Turn a World Wide Popular Brand into Cold Hard Cash

in #stock6 years ago

Riddle: What is highly addictive that offers immediate benefits and is socially acceptable?

One company has taken advantage of this powerful combination to create one of the most valuable brands in history.

It is remarkable that this company was able to convince customers to sit for hours while buying their product.

Starbucks (SBUX) is the world's largest coffee chain. They are ranked top 50 most valuable global brand by Forbes.

Coffee drinkers are unlikely to change their habits any time soon. They will be especially resistant to changing brands after discovering a taste they like.

Starbucks is hands down a great business with a "sticky" customer base. This a company to hold long term and is the type of business Warren Buffett would hold on to forever. However, today's market presents an amazing opportunity to sell puts and collect cash.

Reminder when you sell a put, you receive a cash premium upfront to your brokerage account agreeing to buy a stock between now and the options expiration date, and done right we agree to purchase stocks in the future at a discount to today's price.

Ideally we will never buy shares of stock and instead use the freed up capital from expired put options to sell again for additional cash. However, since there is a chance you will actually own shares of stock it is important to only sell options on companies you are willing to own.

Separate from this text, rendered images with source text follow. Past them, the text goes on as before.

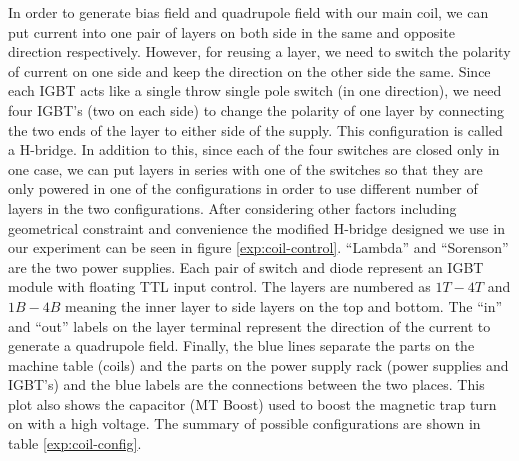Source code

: In order to generate bias field and quadrupole field with our main coil, we can put current into one pair of layers on both side in the same and opposite direction respectively. However, for reusing a layer, we need to switch the polarity of current on one side and keep the direction on the other side the same. Since each IGBT acts like a single throw single pole switch (in one direction), we need four IGBT's (two on each side) to change the polarity of one layer by connecting the two ends of the layer to either side of the supply. This configuration is called a H-bridge. In addition to this, since each of the four switches are closed only in one case, we can put layers in series with one of the switches so that they are only powered in one of the configurations in order to use different number of layers in the two configurations. After considering other factors including geometrical constraint and convenience the modified H-bridge designed we use in our experiment can be seen in figure \ref{exp:coil-control}. ``Lambda'' and ``Sorenson'' are the two power supplies. Each pair of switch and diode represent an IGBT module with floating TTL input control. The layers are numbered as $1T-4T$ and $1B-4B$ meaning the inner layer to side layers on the top and bottom. The ``in'' and ``out'' labels on the layer terminal represent the direction of the current to generate a quadrupole field. Finally, the blue lines separate the parts on the machine table (coils) and the parts on the power supply rack (power supplies and IGBT's) and the blue labels are the connections between the two places. This plot also shows the capacitor (MT Boost) used to boost the magnetic trap turn on with a high voltage. The summary of possible configurations are shown in table \ref{exp:coil-config}.

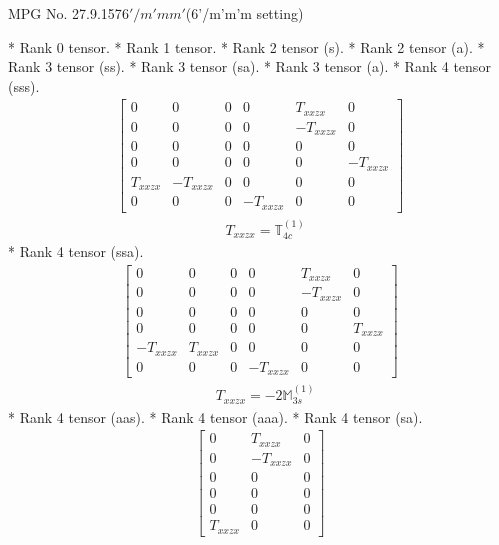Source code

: \documentclass[fleqn,8pt,landscape]{jsarticle}
\begin{document}
\setcounter{MaxMatrixCols}{32}

\renewcommand{\tablename}{Table~}
\renewcommand{\figurename}{Figure~}
\begin{center}
\LARGE
MPG No. 27.9.157\quad$6'/m'mm'$\quad(6'/m'm'm setting)
\end{center}
* Rank 0 tensor.
* Rank 1 tensor.
* Rank 2 tensor (s).
* Rank 2 tensor (a).
* Rank 3 tensor (ss).
* Rank 3 tensor (sa).
* Rank 3 tensor (a).
* Rank 4 tensor (sss).
\begin{align*}
\begin{bmatrix} 0 & 0 & 0 & 0 & T_{xxzx} & 0 \\ 0 & 0 & 0 & 0 & - T_{xxzx} & 0 \\ 0 & 0 & 0 & 0 & 0 & 0 \\ 0 & 0 & 0 & 0 & 0 & - T_{xxzx} \\ T_{xxzx} & - T_{xxzx} & 0 & 0 & 0 & 0 \\ 0 & 0 & 0 & - T_{xxzx} & 0 & 0 \end{bmatrix}
\end{align*}
\begin{align*}
& T_{xxzx} = \mathbb{T}_{4c}^{(1)}
\end{align*}
* Rank 4 tensor (ssa).
\begin{align*}
\begin{bmatrix} 0 & 0 & 0 & 0 & T_{xxzx} & 0 \\ 0 & 0 & 0 & 0 & - T_{xxzx} & 0 \\ 0 & 0 & 0 & 0 & 0 & 0 \\ 0 & 0 & 0 & 0 & 0 & T_{xxzx} \\ - T_{xxzx} & T_{xxzx} & 0 & 0 & 0 & 0 \\ 0 & 0 & 0 & - T_{xxzx} & 0 & 0 \end{bmatrix}
\end{align*}
\begin{align*}
& T_{xxzx} = - 2 \mathbb{M}_{3s}^{(1)}
\end{align*}
* Rank 4 tensor (aas).
* Rank 4 tensor (aaa).
* Rank 4 tensor (sa).
\begin{align*}
\begin{bmatrix} 0 & T_{xxzx} & 0 \\ 0 & - T_{xxzx} & 0 \\ 0 & 0 & 0 \\ 0 & 0 & 0 \\ 0 & 0 & 0 \\ T_{xxzx} & 0 & 0 \end{bmatrix}
\end{align*}
\end{document}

Here are some reasons why Starbucks is a fantastic company and one we should be willing to own:

The average price per item is more than $4, generating $22.7 billion in sales over the last year, $3.3 billion in profits and a 14.5% profit margin.

North American sales are growing around 3% due to saturation but they are growing rapidly in China. Last year, Starbucks grew its sales in China by 30%.

McKinsey projects that China's middle class will grow from 300 million people today to 600 million in 2022. This middle class growth will lead to more coffee per person per year and some of that business will flow to Starbucks.

Starbucks does business right by treating people well. This good image strategy works in the United States and Worldwide. It helps Chinese coffee farmers to grow better coffee with the better coffee Starbucks is willing to pay premium prices. They also offer employees stock incentives, health insurance, and housing allowances.

See below Starbucks stock has had to digest recent gains by moving in a sideways pattern.

sbux.png

This sideways action will not last forever and Starbucks will likely break out to the upside. The current price action does provide our put selling opportunity as we just need the stock not to fall to much to be profitable.

To collect Cold Hard Cash now, I suggest you sell the SBUX June 15, $57.50 puts for $1.24 or better. This is good for a 13.4% annualized return by agreeing to buy shares at a 3.2% discount to yesterday's closing price of $59.43.

For protection I suggest closing the position if SBUX falls below $51 per share.

The best thing we can hope for is for Starbucks shares to trade sideways so that we can continue to sell put options in the future and collect more cash.

If you are assigned shares of SBUX and the price has not fallen below $51 per share, then you will still have the opportunity to generate cash flow by selling call options. We will visit this option if it comes to pass.

Disclosure: I wrote this article myself, and it expresses my own opinions. I have no business relationship with any company whose stock is mentioned in this article.